In Romans 3:26, the form appears in the phrase εἰς τὸ εἶναι αὐτὸν δίκαιον καὶ δικαιοῦντα, within the Textus Receptus witness.

How The Form Affects Interpretation

The form strengthens the portrayal of righteousness as part of the clause's purpose statement, but the surrounding syntax still carries the main interpretive weight.

How To Communicate It

Readers can hear the verse as saying that the referent is righteous and also acts justly in the same setting, which helps connect divine character with divine action.

What Not To Say

  • Grammatical form should serve context, not override it.
  • Masculine agreement here is grammatical and does not by itself create a theological gender claim.
  • The adjective does not change the lemma into another word, and its force should stay within the clause.

What Does The Label Mean?

Part of Speech

Adjective: the word describes a person or thing by quality, here expressing the quality of being righteous or just.

Case

Accusative: the form fits the infinitival clause and marks the same object-complement reference as the surrounding accusative phrase.

Number

Singular: the form is grammatically singular in this occurrence and points to one referent in the clause.

Gender

Masculine: the form agrees with a masculine referent in context, and this grammatical class does not itself make a theological gender claim.

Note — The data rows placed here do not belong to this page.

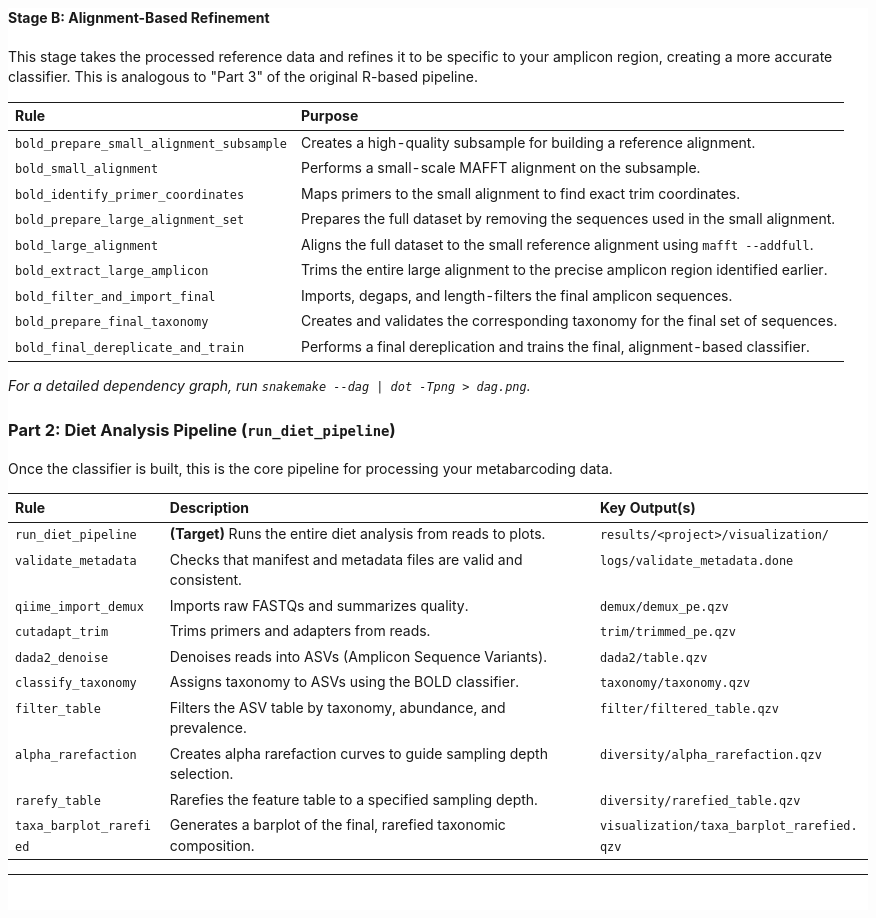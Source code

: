 #### Stage B: Alignment-Based Refinement
This stage takes the processed reference data and refines it to be specific to your amplicon region, creating a more accurate classifier. This is analogous to "Part 3" of the original R-based pipeline.

| Rule | Purpose |
| :--- | :--- |
| `bold_prepare_small_alignment_subsample` | Creates a high-quality subsample for building a reference alignment. |
| `bold_small_alignment` | Performs a small-scale MAFFT alignment on the subsample. |
| `bold_identify_primer_coordinates` | Maps primers to the small alignment to find exact trim coordinates. |
| `bold_prepare_large_alignment_set` | Prepares the full dataset by removing the sequences used in the small alignment. |
| `bold_large_alignment` | Aligns the full dataset to the small reference alignment using `mafft --addfull`. |
| `bold_extract_large_amplicon` | Trims the entire large alignment to the precise amplicon region identified earlier. |
| `bold_filter_and_import_final` | Imports, degaps, and length-filters the final amplicon sequences. |
| `bold_prepare_final_taxonomy` | Creates and validates the corresponding taxonomy for the final set of sequences. |
| `bold_final_dereplicate_and_train` | Performs a final dereplication and trains the final, alignment-based classifier. |

*For a detailed dependency graph, run `snakemake --dag | dot -Tpng > dag.png`.*


### Part 2: Diet Analysis Pipeline (`run_diet_pipeline`)

Once the classifier is built, this is the core pipeline for processing your metabarcoding data.

| Rule | Description | Key Output(s) |
| :--- | :--- | :--- |
| `run_diet_pipeline` | **(Target)** Runs the entire diet analysis from reads to plots. | `results/<project>/visualization/` |
| `validate_metadata` | Checks that manifest and metadata files are valid and consistent. | `logs/validate_metadata.done` |
| `qiime_import_demux` | Imports raw FASTQs and summarizes quality. | `demux/demux_pe.qzv` |
| `cutadapt_trim` | Trims primers and adapters from reads. | `trim/trimmed_pe.qzv` |
| `dada2_denoise` | Denoises reads into ASVs (Amplicon Sequence Variants). | `dada2/table.qzv` |
| `classify_taxonomy` | Assigns taxonomy to ASVs using the BOLD classifier. | `taxonomy/taxonomy.qzv` |
| `filter_table` | Filters the ASV table by taxonomy, abundance, and prevalence. | `filter/filtered_table.qzv` |
| `alpha_rarefaction` | Creates alpha rarefaction curves to guide sampling depth selection. | `diversity/alpha_rarefaction.qzv` |
| `rarefy_table` | Rarefies the feature table to a specified sampling depth. | `diversity/rarefied_table.qzv` |
| `taxa_barplot_rarefied` | Generates a barplot of the final, rarefied taxonomic composition. | `visualization/taxa_barplot_rarefied.qzv` |

---
<br>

What The Form Does In This Verse

Attached To

τὸ εἶναι αὐτὸν

Governed By

The adjective is governed by the infinitival clause introduced by εἰς τὸ εἶναι and aligns with αὐτὸν as a predicate description of the same referent.

Role In The Phrase

It describes the referent as righteous within the stated purpose or result of the clause, alongside the participial idea of judging or justifying.

What It Is Not Doing

It does not by itself identify a separate person, and it does not force a stronger claim than the clause and context support.

How Much The Form Matters Here

Interpretive Weight

High: The form helps describe the referent as righteous within Romans 3:26, a clause where righteousness and justifying action are closely related.

Syntax Profile

Predicate adjective in an infinitival clause. describes the same referent named by the nearby pronoun rather than naming a separate actor. Attached to the infinitival clause about being righteous. Governed by the surrounding purpose or result construction. The adjective contributes a predicate description, while the larger clause and argument set the theological claim.

Reader Question

What does this adjective say about the referent? It describes the referent as righteous within the purpose or result clause, without creating a separate person or independent claim.

Translation Effect

Direct: The accusative predicate relation supports rendering the description as righteous or just within the clause rather than as a detached noun.

Where Caution Is Needed

Predicate adjectives in embedded clauses should be explained from the clause relation, not from case agreement alone.

Fallacies To Avoid

Accusative case alone settles the whole theological relation: Case agreement helps identify the relation, but Romans 3:26 supplies the claim through the full purpose clause and surrounding argument. masculine adjective proves a gendered theological claim: The masculine form agrees grammatically with its referent and should not be turned into a separate doctrine about gender.

How The Interpretation Is Derived

Textual Witness

In Romans 3:26, the form appears in the phrase εἰς τὸ εἶναι αὐτὸν δίκαιον καὶ δικαιοῦντα, within the Textus Receptus witness.

Lexical Identity

The lemma δίκαιος normally means just or righteous, so the form carries that quality into this clause without changing the lemma itself.

Grammar In Context

Its accusative agreement with αὐτὸν supports reading it as a description of the same referent inside the infinitival construction, not as an unrelated object.

Passage Meaning

The clause presents the referent as righteous while also linking that righteousness with the act of justifying, so the verse stresses consistency between righteousness and saving action.

Canonical Fit

This fits the broader biblical pattern in which God's righteousness is shown in judgment and in justifying action, and it can also support christological reading when the context is read that way.

Communication Use

For teaching or translation, the form can be rendered with a simple adjective like righteous or just, while preserving the clause's flow and argument.

Do Not Derive

Do not infer that grammar alone proves a full doctrinal system, a gendered meaning, or a separate referent apart from the verse context.